A new study suggests it may create some vulnerabilities for individuals in a major way.

Does mindfulness meditation encourage false memories?

Mindfulness meditation has gone mainstream, showing up in the gym, The Real Housewives, even the military, and providing the benefits of physical and mental well-being. But a new study suggests it may create some major vulnerabilities for individuals: the tendency to create false memories.

The study conducted three experiments. For the first, 153 participants were divided into a group practicing mindfulness (accessing thoughts and feelings without judgement) and others who were encouraged to let their minds wander.

Researchers used the DRM paradigm, a popular procedure in cognitive psychology to study false memories. In it, a subject is told a 15-word list (bed, rest, tired, dream, snooze, blanket) and, when asked to remember words from the list, will often recall a non-presented word like “sleep," a memory of something that never occurred.

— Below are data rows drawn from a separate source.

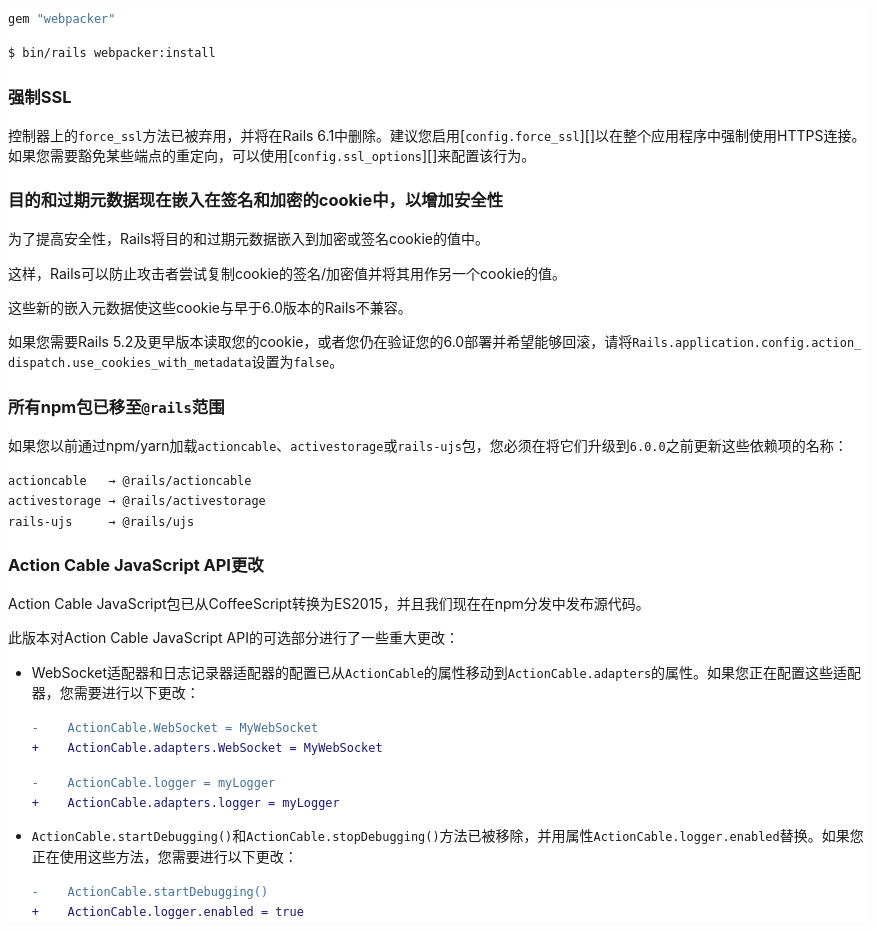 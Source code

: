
 ```ruby
gem "webpacker"
```

```bash
$ bin/rails webpacker:install
```

### 强制SSL

控制器上的`force_ssl`方法已被弃用，并将在Rails 6.1中删除。建议您启用[`config.force_ssl`][]以在整个应用程序中强制使用HTTPS连接。如果您需要豁免某些端点的重定向，可以使用[`config.ssl_options`][]来配置该行为。

### 目的和过期元数据现在嵌入在签名和加密的cookie中，以增加安全性

为了提高安全性，Rails将目的和过期元数据嵌入到加密或签名cookie的值中。

这样，Rails可以防止攻击者尝试复制cookie的签名/加密值并将其用作另一个cookie的值。

这些新的嵌入元数据使这些cookie与早于6.0版本的Rails不兼容。

如果您需要Rails 5.2及更早版本读取您的cookie，或者您仍在验证您的6.0部署并希望能够回滚，请将`Rails.application.config.action_dispatch.use_cookies_with_metadata`设置为`false`。

### 所有npm包已移至`@rails`范围

如果您以前通过npm/yarn加载`actioncable`、`activestorage`或`rails-ujs`包，您必须在将它们升级到`6.0.0`之前更新这些依赖项的名称：

```
actioncable   → @rails/actioncable
activestorage → @rails/activestorage
rails-ujs     → @rails/ujs
```

### Action Cable JavaScript API更改

Action Cable JavaScript包已从CoffeeScript转换为ES2015，并且我们现在在npm分发中发布源代码。

此版本对Action Cable JavaScript API的可选部分进行了一些重大更改：

- WebSocket适配器和日志记录器适配器的配置已从`ActionCable`的属性移动到`ActionCable.adapters`的属性。如果您正在配置这些适配器，您需要进行以下更改：

    ```diff
    -    ActionCable.WebSocket = MyWebSocket
    +    ActionCable.adapters.WebSocket = MyWebSocket
    ```

    ```diff
    -    ActionCable.logger = myLogger
    +    ActionCable.adapters.logger = myLogger
    ```

- `ActionCable.startDebugging()`和`ActionCable.stopDebugging()`方法已被移除，并用属性`ActionCable.logger.enabled`替换。如果您正在使用这些方法，您需要进行以下更改：

    ```diff
    -    ActionCable.startDebugging()
    +    ActionCable.logger.enabled = true
    ```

For this experiment, the researchers used concepts of trash (garbage, waste, can, refuse, sewage, rubbish) but not the word “trash" itself. Participants were then asked to recall as many of the words from the list as they could remember. The results: 39 percent of the mindfulness participants falsely recalled seeing the word “trash" on the list.

Mindfulness may make memories less accurate, the study implies, with people experiencing difficulty determining if experiences are real or only imagined.

“As a result, the same aspects of mindfulness that create countless benefits can also have the unintended negative consequence of increasing false-memory susceptibility," the study concludes.

Does this mean that mindfulness is also just another fad of false promises? A broader conclusion may be that it is if it is administered in scientific studies, or, more likely, taught without consideration for the many other wings of the ancient practice.